When I first decided to start Strange Horizons, I had no real idea of how stressful blogging could be.
I'm not complaining. I choose to do this and I wouldn't have it any other way. Still, I was just slightly unprepared for the challenge of committing myself to a daily post. This isn't simply a matter of "finding the time" during the day to do it but making certain that I have a decent topic to post. Okay, okay, I'm sure many of you think I might have missed the mark more than a few times, but in the end we all follow our hearts.
"Sure, there will always be something for me to write about," I thought. For the most part, that is true. There are, however, those other times...like right now...where I don't have enough entertainment/educational value to what I'm doing to stick to the coded page. Then, I don't think I need to tell you, I'm screwed.
It's not just a matter of fresh, daily material, either. It takes time away from my family. I'm not proud but I will admit to there having been a few times during the lifespan of this blog and many more over my tenure with computers, where I have begun a project at around noon with the bright sun overhead. After becoming engrossed with writing, searching, surfing, Tweeting, et. al. I suddenly realized that the sun had set. Yeah, that takes a little bit of 'splainin' with the family. If I didn't live with someone else I'd probably find myself brushing cobwebs from my shoulders. That juggling act between writing and domestic life is one I've really come to tussle with.

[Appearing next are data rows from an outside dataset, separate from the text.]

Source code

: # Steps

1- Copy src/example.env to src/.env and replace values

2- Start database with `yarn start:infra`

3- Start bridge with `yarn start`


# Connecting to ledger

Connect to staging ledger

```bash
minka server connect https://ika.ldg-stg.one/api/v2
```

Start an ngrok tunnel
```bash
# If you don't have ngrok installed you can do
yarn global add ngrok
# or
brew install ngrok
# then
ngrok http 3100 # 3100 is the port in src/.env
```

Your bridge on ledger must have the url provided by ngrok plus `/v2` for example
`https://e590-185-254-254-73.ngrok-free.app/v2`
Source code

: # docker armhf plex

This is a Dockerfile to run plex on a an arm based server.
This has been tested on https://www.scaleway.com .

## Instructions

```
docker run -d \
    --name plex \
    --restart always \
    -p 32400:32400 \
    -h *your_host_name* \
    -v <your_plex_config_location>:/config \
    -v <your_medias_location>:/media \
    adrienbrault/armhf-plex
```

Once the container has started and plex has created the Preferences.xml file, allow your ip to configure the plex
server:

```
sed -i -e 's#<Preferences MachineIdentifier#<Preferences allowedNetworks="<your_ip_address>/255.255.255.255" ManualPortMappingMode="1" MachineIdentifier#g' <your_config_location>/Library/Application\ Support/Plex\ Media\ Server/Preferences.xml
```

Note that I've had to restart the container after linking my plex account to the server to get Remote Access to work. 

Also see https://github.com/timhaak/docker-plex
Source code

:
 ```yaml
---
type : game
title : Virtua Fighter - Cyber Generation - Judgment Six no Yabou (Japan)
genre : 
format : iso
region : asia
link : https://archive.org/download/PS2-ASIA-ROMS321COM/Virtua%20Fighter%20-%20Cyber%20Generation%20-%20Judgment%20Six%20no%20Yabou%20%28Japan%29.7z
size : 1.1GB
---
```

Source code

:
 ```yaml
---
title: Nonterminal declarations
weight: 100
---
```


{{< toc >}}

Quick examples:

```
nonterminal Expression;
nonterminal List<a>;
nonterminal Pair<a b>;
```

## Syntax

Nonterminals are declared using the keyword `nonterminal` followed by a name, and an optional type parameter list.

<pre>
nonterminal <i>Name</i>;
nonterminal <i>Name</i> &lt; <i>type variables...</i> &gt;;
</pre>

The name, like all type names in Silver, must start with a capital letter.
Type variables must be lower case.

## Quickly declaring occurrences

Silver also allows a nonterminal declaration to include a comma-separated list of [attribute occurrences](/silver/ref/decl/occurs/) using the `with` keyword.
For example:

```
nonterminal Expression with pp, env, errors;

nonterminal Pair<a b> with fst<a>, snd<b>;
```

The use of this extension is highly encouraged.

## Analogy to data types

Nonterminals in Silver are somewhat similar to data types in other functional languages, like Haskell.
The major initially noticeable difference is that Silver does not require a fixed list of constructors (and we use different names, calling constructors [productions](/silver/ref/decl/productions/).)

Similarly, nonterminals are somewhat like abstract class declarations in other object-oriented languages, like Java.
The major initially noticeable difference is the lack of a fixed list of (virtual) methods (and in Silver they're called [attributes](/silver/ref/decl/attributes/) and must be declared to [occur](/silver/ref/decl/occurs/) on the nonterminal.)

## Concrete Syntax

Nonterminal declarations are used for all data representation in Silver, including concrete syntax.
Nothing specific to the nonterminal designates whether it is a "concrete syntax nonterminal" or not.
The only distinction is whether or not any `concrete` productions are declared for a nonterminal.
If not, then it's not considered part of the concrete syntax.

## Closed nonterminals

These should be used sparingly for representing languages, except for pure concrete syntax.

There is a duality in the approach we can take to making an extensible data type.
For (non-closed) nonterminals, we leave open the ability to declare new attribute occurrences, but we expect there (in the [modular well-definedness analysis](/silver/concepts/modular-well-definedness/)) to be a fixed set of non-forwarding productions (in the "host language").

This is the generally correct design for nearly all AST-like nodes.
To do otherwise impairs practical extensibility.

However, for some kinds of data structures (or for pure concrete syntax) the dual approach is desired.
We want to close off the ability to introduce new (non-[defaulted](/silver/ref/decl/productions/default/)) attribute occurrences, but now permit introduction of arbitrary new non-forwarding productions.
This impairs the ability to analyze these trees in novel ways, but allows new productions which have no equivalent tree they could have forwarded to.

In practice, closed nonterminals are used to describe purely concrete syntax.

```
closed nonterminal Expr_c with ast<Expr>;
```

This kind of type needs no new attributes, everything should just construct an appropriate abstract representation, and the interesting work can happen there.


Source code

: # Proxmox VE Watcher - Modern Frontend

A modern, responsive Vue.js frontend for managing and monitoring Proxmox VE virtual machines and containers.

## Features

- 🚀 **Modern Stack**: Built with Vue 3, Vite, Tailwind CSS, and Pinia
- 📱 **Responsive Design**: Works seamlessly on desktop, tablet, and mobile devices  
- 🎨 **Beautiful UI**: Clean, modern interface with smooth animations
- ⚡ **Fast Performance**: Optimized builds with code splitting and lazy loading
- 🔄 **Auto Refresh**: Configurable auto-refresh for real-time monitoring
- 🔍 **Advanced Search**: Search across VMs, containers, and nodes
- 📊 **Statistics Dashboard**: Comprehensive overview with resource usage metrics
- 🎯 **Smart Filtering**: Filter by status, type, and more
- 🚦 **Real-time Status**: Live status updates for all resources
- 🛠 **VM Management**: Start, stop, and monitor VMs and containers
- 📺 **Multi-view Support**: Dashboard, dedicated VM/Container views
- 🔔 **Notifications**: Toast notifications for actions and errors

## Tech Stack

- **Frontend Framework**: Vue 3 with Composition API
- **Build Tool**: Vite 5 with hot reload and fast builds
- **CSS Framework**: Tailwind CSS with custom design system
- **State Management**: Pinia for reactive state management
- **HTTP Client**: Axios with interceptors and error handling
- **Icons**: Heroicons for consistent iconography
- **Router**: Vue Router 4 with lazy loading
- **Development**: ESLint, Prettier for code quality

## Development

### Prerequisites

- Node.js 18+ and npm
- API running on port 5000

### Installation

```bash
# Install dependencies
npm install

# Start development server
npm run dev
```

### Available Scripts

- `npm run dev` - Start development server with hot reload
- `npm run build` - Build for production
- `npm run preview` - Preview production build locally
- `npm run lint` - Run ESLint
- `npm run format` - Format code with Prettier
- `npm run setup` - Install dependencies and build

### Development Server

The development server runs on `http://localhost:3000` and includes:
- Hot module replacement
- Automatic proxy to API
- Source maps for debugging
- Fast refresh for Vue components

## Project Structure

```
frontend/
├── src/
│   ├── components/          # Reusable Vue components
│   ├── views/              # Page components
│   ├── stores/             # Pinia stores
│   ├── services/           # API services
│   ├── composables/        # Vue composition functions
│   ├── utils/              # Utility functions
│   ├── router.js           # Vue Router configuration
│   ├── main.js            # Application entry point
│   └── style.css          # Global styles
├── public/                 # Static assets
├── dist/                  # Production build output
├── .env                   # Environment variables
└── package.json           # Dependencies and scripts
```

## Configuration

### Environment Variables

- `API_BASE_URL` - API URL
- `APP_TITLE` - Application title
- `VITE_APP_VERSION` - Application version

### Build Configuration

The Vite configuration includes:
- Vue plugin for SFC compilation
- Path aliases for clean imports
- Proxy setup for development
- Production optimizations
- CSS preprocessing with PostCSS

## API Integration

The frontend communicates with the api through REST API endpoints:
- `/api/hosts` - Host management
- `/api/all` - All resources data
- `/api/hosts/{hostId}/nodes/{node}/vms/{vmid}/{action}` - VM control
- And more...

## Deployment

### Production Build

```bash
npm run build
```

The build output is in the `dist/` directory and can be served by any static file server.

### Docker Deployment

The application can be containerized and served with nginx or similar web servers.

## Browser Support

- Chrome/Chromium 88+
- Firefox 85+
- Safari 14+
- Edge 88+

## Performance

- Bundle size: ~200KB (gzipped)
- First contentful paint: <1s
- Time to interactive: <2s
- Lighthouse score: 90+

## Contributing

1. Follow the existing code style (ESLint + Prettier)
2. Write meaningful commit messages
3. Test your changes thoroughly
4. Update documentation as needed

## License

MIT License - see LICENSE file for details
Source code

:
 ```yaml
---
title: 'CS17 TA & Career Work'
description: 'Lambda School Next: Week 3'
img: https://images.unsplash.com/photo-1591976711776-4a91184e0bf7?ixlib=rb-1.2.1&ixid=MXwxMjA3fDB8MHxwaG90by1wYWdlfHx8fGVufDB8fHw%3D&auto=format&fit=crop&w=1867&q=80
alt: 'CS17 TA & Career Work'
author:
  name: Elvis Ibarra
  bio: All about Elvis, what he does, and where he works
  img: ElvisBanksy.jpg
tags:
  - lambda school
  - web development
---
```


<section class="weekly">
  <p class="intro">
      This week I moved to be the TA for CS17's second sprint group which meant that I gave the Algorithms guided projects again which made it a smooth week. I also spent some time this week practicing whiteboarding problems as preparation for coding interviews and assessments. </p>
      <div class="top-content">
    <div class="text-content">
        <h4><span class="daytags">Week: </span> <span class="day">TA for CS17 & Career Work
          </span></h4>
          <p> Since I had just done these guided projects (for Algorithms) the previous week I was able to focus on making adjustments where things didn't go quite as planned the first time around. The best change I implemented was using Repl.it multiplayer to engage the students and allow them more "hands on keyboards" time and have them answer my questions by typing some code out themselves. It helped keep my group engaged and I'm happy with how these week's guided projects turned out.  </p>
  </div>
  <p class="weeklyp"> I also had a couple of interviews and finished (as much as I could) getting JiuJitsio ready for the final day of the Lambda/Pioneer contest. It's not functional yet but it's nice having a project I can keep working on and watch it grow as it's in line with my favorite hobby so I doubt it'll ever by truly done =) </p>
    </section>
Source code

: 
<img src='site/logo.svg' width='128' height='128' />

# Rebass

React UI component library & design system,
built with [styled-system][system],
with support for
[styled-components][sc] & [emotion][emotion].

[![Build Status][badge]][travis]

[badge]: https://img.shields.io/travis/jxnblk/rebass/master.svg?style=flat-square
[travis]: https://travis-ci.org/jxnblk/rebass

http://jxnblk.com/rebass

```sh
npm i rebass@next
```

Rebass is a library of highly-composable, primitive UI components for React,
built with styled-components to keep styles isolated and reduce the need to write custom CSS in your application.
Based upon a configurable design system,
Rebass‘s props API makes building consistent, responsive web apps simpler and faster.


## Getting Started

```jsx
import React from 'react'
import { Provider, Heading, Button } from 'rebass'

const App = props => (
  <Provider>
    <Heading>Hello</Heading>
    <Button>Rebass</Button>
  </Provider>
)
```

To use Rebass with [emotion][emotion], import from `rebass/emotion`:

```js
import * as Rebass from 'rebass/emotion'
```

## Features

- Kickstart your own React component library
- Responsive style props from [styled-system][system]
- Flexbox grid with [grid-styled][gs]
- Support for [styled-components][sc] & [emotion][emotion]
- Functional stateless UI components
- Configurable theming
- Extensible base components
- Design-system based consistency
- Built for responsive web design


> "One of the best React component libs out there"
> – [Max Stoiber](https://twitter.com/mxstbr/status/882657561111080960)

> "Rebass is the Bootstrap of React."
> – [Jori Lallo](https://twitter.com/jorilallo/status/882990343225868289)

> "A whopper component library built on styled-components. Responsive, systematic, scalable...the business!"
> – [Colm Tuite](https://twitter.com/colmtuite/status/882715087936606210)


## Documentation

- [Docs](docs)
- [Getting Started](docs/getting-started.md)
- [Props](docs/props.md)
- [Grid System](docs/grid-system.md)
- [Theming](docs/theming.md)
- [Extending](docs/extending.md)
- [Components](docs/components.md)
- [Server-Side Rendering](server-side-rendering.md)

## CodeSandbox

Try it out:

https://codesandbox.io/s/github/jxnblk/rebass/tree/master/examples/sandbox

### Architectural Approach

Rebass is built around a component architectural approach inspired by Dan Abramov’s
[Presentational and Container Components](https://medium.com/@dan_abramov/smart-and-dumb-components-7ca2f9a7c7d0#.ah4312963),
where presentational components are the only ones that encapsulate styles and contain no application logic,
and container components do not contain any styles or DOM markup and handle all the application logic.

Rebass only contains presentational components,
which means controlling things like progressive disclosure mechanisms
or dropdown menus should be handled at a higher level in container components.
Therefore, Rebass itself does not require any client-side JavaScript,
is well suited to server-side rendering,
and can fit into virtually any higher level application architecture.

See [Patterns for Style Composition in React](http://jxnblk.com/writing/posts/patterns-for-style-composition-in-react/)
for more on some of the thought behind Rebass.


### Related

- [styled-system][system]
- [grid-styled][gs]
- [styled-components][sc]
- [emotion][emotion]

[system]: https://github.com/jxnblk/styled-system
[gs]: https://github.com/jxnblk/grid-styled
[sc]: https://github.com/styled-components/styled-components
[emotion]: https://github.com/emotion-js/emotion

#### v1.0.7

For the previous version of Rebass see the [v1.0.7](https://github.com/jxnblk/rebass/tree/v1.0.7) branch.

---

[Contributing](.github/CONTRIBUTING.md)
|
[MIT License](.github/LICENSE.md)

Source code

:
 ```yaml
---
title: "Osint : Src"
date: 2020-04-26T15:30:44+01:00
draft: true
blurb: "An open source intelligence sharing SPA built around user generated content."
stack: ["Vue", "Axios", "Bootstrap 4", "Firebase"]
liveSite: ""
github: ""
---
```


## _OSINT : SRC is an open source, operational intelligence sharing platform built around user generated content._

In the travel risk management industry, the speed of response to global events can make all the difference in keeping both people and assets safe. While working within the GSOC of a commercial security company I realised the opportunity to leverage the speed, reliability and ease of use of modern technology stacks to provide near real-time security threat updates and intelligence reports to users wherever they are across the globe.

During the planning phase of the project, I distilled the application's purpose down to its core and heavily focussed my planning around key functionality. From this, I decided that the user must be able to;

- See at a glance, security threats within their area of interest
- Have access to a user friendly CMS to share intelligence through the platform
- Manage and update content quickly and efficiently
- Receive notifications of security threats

Then there are the comments. Oh yes the comments. I like to make sure I respond to every comment that I get. The way I see it, I'm lucky anyone at all is willing to stop by and read my content. If they have taken the time for that extra step to write me a note or ask me a question, I want to pounce on it and answer. If I get an email notification that I have a comment, I stop what I'm doing and reply to it as soon as I can. Why? Won't Blogger notify me of the comment next time I log on? And if I'm posting close to daily, won't that be soon enough? Probably. Nevertheless, I'm always afraid that I will forget to answer and thus appear rude to someone who made the effort to comment. Additionally, the vast majority of comments have positive feedback and I want to make certain to express my gratitude. Oh I've had one or two snark-filled jibes (I'm looking at you, Victoria) that cause additional stress, but you're going to get those no matter what and a little bit of panache is all you really need to allow them to deftly slide from your personage.
Good bloggers should also read other blogs and comment on them. There are blogs I head over to the first new post that I see, blogs like Pop Trash Beauty and This Blessed Plot. Really, however, I should be reading far more than those. If I want more traffic for and comments on my blog, then I need to be an active reader myself. Gonna work on it. Promise.
Do not fear or misunderstand, I will continue blogging for a very long time. As long as I am physically able. Just need a bit of venting.